======== DATASET EXCERPTS ========

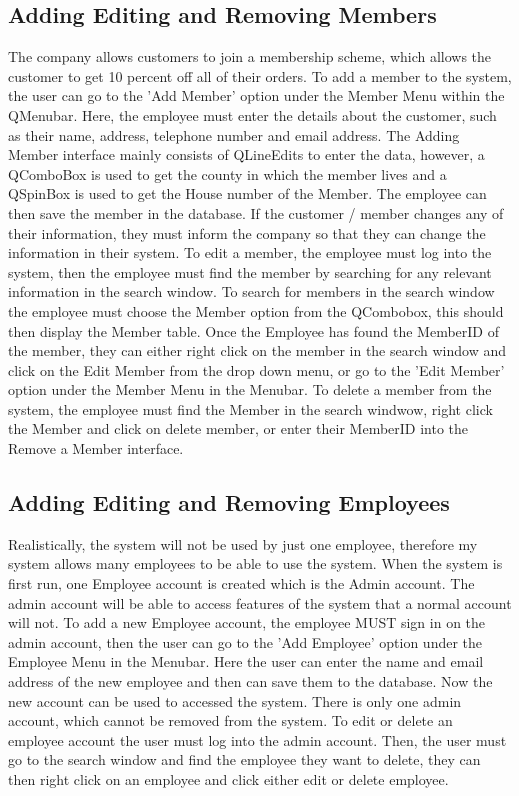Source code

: \subsection{Adding Editing and Removing Members}
The company allows customers to join a membership scheme, which allows the customer to get 10 percent off all of their orders. To add a member to the system, the user can go to the 'Add Member' option under the Member Menu within the QMenubar. Here, the employee must enter the details about the customer, such as their name, address, telephone number and email address. The Adding Member interface mainly consists of QLineEdits to enter the data, however, a QComboBox is used to get the county in which the member lives and a QSpinBox is used to get the House number of the Member. The employee can then save the member in the database. If the customer / member changes any of their information, they must inform the company so that they can change the information in their system. To edit a member, the employee must log into the system, then the employee must find the member by searching for any relevant information in the search window. To search for members in the search window the employee must choose the Member option from the QCombobox, this should then display the Member table. Once the Employee has found the MemberID of the member, they can either right click on the member in the search window and click on the Edit Member from the drop down menu, or go to the 'Edit Member' option under the Member Menu in the Menubar. To delete a member from the system, the employee must find the Member in the search windwow, right click the Member and click on delete member, or enter their MemberID into the Remove a Member interface.

\subsection{Adding Editing and Removing Employees}
Realistically, the system will not be used by just one employee, therefore my system allows many employees to be able to use the system. When the system is first run, one Employee account is created which is the Admin account. The admin account will be able to access features of the system that a normal account will not. To add a new Employee account, the employee MUST sign in on the admin account, then the user can go to the 'Add Employee' option under the Employee Menu in the Menubar. Here the user can enter the name and email address of the new employee and then can save them to the database. Now the new account can be used to accessed the system. There is only one admin account, which cannot be removed from the system.
To edit or delete an employee account the user must log into the admin account. Then, the user must go to the search window and find the employee they want to delete, they can then right click on an employee and click either edit or delete employee.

========

| EXERCISE INSTRUCTIONS |
Look through the listing and extract every line with "window" in it.

| EXPECTED ANSWER |
The company allows customers to join a membership scheme, which allows the customer to get 10 percent off all of their orders. To add a member to the system, the user can go to the 'Add Member' option under the Member Menu within the QMenubar. Here, the employee must enter the details about the customer, such as their name, address, telephone number and email address. The Adding Member interface mainly consists of QLineEdits to enter the data, however, a QComboBox is used to get the county in which the member lives and a QSpinBox is used to get the House number of the Member. The employee can then save the member in the database. If the customer / member changes any of their information, they must inform the company so that they can change the information in their system. To edit a member, the employee must log into the system, then the employee must find the member by searching for any relevant information in the search window. To search for members in the search window the employee must choose the Member option from the QCombobox, this should then display the Member table. Once the Employee has found the MemberID of the member, they can either right click on the member in the search window and click on the Edit Member from the drop down menu, or go to the 'Edit Member' option under the Member Menu in the Menubar. To delete a member from the system, the employee must find the Member in the search windwow, right click the Member and click on delete member, or enter their MemberID into the Remove a Member interface.
To edit or delete an employee account the user must log into the admin account. Then, the user must go to the search window and find the employee they want to delete, they can then right click on an employee and click either edit or delete employee.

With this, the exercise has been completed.